• Action item: In the data below, the answer is the run of lines from the line containing "package on npm](./npm-design-tokens-package.png)" through the line containing "## Can you help?", both included; print it exactly and nothing else.

• Dataset records:
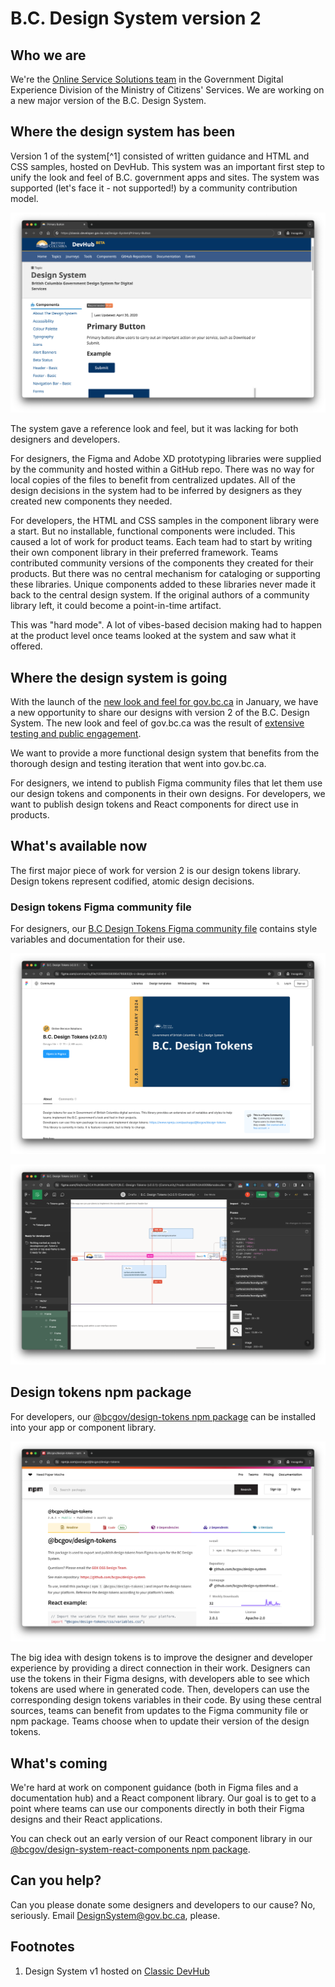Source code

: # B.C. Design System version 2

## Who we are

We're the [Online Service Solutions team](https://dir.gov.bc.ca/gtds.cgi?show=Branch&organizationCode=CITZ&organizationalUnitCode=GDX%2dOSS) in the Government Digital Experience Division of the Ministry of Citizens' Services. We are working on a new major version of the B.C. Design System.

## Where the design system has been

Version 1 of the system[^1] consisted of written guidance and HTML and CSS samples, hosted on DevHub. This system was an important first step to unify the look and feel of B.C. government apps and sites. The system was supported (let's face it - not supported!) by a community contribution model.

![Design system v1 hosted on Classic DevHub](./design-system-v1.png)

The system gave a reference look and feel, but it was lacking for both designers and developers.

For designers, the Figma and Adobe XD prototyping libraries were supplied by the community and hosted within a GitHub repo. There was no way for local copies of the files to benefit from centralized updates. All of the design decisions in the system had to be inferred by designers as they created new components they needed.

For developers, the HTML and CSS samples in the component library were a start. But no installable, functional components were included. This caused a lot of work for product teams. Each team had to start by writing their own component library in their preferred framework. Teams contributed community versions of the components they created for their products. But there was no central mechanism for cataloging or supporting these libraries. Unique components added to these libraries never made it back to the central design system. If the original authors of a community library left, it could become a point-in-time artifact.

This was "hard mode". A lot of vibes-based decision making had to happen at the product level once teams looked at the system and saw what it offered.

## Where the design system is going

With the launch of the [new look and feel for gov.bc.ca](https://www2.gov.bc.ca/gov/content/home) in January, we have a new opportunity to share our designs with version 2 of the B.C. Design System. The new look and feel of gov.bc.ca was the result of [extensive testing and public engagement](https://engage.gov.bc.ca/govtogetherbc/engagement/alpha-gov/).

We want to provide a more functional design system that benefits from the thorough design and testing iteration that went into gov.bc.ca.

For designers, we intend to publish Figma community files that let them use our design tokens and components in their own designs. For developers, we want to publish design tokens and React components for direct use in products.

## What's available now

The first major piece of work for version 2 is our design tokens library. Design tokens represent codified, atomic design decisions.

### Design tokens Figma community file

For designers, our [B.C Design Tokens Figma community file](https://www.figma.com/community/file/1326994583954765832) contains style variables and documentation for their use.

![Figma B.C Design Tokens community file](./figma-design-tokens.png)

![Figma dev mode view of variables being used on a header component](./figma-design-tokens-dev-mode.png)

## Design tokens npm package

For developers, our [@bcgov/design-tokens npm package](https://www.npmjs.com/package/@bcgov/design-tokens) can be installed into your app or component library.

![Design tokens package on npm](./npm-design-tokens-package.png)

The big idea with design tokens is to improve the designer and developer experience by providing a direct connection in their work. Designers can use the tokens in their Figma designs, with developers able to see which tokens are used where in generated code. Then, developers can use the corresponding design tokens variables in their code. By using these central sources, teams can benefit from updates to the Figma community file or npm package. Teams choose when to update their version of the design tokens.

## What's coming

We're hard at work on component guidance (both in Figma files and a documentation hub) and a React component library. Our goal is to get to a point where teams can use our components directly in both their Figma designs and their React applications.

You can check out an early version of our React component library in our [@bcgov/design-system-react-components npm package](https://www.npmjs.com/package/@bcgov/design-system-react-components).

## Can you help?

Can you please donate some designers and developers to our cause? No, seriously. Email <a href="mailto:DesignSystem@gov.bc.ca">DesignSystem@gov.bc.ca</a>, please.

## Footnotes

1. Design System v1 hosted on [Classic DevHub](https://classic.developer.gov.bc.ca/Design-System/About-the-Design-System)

• Solution to this task:
![Design tokens package on npm](./npm-design-tokens-package.png)

The big idea with design tokens is to improve the designer and developer experience by providing a direct connection in their work. Designers can use the tokens in their Figma designs, with developers able to see which tokens are used where in generated code. Then, developers can use the corresponding design tokens variables in their code. By using these central sources, teams can benefit from updates to the Figma community file or npm package. Teams choose when to update their version of the design tokens.

## What's coming

We're hard at work on component guidance (both in Figma files and a documentation hub) and a React component library. Our goal is to get to a point where teams can use our components directly in both their Figma designs and their React applications.

You can check out an early version of our React component library in our [@bcgov/design-system-react-components npm package](https://www.npmjs.com/package/@bcgov/design-system-react-components).

## Can you help?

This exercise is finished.